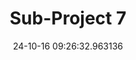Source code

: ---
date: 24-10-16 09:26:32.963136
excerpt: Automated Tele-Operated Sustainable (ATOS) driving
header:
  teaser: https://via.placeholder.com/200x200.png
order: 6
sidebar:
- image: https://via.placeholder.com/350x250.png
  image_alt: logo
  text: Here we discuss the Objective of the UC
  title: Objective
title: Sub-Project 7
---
--
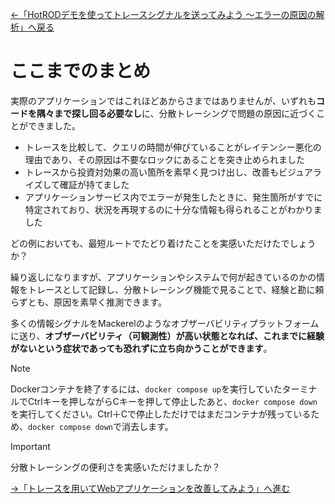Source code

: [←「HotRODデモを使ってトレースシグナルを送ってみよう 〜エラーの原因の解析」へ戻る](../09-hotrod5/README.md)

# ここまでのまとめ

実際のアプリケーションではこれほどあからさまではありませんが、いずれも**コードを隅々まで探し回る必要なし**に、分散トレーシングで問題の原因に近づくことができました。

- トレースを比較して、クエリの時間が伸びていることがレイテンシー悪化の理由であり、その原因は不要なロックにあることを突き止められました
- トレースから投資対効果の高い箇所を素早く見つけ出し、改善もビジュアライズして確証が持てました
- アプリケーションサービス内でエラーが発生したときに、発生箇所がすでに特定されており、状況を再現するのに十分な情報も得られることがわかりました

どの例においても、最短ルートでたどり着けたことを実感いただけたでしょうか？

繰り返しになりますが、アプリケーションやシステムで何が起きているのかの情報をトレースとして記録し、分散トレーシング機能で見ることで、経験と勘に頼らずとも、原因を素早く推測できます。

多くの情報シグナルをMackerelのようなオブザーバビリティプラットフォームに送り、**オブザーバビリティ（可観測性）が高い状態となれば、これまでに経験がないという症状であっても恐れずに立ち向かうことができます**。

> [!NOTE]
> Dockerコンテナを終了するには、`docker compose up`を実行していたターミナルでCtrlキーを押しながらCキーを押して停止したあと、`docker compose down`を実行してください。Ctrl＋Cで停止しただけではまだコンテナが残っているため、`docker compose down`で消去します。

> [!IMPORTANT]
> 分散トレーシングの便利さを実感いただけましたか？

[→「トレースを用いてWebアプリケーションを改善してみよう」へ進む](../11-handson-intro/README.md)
...
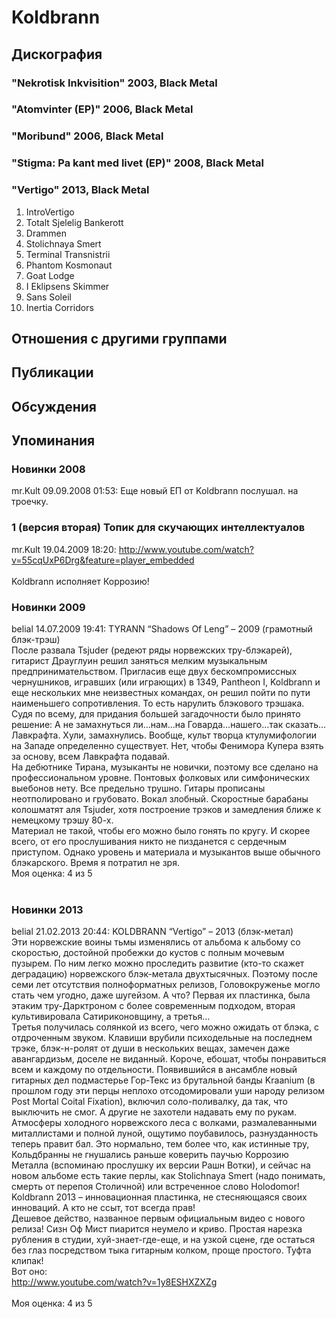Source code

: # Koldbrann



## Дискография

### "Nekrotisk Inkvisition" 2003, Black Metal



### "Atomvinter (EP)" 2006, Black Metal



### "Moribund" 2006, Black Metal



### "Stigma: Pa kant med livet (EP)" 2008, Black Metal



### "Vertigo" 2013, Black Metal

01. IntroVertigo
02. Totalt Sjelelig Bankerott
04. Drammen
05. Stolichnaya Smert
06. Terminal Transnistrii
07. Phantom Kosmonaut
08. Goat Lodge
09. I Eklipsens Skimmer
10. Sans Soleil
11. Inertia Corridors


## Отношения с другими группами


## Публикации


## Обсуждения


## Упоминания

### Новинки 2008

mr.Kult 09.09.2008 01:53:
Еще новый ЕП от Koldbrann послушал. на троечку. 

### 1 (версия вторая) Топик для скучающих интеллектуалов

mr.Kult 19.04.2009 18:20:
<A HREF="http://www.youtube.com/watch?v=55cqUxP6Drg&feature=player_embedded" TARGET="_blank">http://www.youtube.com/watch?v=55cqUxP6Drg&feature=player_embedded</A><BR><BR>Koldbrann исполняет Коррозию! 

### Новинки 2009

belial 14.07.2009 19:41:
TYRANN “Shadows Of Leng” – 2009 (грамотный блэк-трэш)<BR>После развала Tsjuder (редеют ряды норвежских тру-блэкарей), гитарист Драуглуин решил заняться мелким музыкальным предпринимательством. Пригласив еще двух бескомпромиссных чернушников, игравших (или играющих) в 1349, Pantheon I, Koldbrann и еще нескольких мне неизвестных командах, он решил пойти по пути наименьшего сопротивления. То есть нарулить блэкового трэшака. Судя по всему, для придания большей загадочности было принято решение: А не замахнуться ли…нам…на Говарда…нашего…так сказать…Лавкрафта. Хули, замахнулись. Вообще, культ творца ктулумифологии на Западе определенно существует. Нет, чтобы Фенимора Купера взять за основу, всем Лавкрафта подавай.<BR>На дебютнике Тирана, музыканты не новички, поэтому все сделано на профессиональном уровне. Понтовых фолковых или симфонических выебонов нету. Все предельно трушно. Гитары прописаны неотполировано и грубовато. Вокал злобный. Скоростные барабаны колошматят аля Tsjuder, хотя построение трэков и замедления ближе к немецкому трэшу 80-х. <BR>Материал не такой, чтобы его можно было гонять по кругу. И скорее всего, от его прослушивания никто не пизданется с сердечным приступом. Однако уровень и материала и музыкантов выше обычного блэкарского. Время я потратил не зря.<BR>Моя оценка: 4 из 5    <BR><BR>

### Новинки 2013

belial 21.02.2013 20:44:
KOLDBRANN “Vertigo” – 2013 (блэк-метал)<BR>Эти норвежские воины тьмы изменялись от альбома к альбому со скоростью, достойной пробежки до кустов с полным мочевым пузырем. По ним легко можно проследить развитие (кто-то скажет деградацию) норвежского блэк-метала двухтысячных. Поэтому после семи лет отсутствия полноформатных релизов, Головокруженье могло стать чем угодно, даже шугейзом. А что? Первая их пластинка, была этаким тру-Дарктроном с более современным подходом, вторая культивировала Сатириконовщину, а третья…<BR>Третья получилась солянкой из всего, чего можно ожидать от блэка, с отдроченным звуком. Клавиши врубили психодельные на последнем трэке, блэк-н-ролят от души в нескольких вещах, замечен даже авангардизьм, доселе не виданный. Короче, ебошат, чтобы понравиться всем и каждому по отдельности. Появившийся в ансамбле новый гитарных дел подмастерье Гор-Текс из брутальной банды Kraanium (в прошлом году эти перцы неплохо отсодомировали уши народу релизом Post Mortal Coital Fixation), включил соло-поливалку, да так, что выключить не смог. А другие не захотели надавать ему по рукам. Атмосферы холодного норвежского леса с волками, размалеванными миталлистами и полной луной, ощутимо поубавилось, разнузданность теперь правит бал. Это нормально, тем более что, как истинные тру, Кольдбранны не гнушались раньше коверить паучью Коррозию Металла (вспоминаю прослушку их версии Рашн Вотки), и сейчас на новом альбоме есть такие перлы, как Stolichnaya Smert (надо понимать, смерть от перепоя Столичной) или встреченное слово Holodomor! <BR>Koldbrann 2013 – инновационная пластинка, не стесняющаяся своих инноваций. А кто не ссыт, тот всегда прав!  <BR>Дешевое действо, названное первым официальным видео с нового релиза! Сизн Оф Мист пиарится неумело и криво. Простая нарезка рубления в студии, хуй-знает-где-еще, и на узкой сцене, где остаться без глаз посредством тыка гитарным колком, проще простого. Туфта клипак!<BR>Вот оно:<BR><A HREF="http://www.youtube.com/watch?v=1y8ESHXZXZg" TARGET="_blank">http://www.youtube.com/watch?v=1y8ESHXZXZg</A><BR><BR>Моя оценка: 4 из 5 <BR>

* [Assignment]
Copy only this part of the entries above: the line with "- アプリケーションサービス", the line with "[→「トレースを用いてWeb", and the lines between, all exactly as written.

* [Result]
- アプリケーションサービス内でエラーが発生したときに、発生箇所がすでに特定されており、状況を再現するのに十分な情報も得られることがわかりました

どの例においても、最短ルートでたどり着けたことを実感いただけたでしょうか？

繰り返しになりますが、アプリケーションやシステムで何が起きているのかの情報をトレースとして記録し、分散トレーシング機能で見ることで、経験と勘に頼らずとも、原因を素早く推測できます。

多くの情報シグナルをMackerelのようなオブザーバビリティプラットフォームに送り、**オブザーバビリティ（可観測性）が高い状態となれば、これまでに経験がないという症状であっても恐れずに立ち向かうことができます**。

> [!NOTE]
> Dockerコンテナを終了するには、`docker compose up`を実行していたターミナルでCtrlキーを押しながらCキーを押して停止したあと、`docker compose down`を実行してください。Ctrl＋Cで停止しただけではまだコンテナが残っているため、`docker compose down`で消去します。

> [!IMPORTANT]
> 分散トレーシングの便利さを実感いただけましたか？

[→「トレースを用いてWebアプリケーションを改善してみよう」へ進む](../11-handson-intro/README.md)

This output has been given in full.